(Source texts of formatted documents)
##############################

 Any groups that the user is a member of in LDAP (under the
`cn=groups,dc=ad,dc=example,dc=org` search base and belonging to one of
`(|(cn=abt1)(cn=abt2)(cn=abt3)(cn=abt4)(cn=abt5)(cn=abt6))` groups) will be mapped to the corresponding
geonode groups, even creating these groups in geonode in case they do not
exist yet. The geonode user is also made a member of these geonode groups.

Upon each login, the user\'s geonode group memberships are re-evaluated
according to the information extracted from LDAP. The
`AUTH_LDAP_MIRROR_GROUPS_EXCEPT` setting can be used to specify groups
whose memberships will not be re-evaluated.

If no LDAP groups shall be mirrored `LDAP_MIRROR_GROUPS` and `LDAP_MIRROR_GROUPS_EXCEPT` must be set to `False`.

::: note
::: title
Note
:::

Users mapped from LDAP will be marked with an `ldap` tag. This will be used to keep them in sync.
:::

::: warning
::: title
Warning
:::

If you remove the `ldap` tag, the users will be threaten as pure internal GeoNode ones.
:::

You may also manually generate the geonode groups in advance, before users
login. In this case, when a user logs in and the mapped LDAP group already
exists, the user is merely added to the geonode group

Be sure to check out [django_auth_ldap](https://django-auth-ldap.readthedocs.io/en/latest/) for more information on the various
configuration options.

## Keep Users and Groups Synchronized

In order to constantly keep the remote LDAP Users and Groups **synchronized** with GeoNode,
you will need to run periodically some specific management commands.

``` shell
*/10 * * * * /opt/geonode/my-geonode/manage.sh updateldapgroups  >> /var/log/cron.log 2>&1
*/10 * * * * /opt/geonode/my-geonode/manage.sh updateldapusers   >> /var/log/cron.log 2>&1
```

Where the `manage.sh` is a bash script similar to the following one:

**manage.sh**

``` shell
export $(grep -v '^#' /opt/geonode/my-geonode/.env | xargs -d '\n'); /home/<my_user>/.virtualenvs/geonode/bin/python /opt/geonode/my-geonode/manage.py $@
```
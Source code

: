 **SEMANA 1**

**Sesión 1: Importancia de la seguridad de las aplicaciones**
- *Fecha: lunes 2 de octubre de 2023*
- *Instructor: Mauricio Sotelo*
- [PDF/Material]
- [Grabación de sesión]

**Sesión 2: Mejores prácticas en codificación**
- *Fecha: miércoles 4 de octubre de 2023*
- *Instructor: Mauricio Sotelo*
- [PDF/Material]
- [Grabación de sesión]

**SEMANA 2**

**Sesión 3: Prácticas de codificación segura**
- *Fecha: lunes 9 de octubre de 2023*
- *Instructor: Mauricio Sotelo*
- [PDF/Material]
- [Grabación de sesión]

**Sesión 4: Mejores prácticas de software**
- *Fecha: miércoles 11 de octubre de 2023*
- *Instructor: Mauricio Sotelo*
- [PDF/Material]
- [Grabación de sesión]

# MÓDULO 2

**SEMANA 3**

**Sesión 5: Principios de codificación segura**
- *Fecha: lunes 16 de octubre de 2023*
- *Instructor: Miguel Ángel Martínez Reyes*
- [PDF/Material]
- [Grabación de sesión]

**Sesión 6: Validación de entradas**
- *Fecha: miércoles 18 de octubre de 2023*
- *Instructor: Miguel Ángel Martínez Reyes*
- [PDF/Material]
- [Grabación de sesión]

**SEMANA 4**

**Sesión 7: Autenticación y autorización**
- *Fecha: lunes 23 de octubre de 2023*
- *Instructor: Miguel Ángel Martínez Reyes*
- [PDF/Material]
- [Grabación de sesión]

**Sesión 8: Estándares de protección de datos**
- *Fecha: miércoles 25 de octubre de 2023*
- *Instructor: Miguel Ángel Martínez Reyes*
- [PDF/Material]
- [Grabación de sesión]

##############################

▸ **EXERCISE**
Only a number is wanted: how many lines above include "will"?

▸ **EXERCISE RESPONSE**
5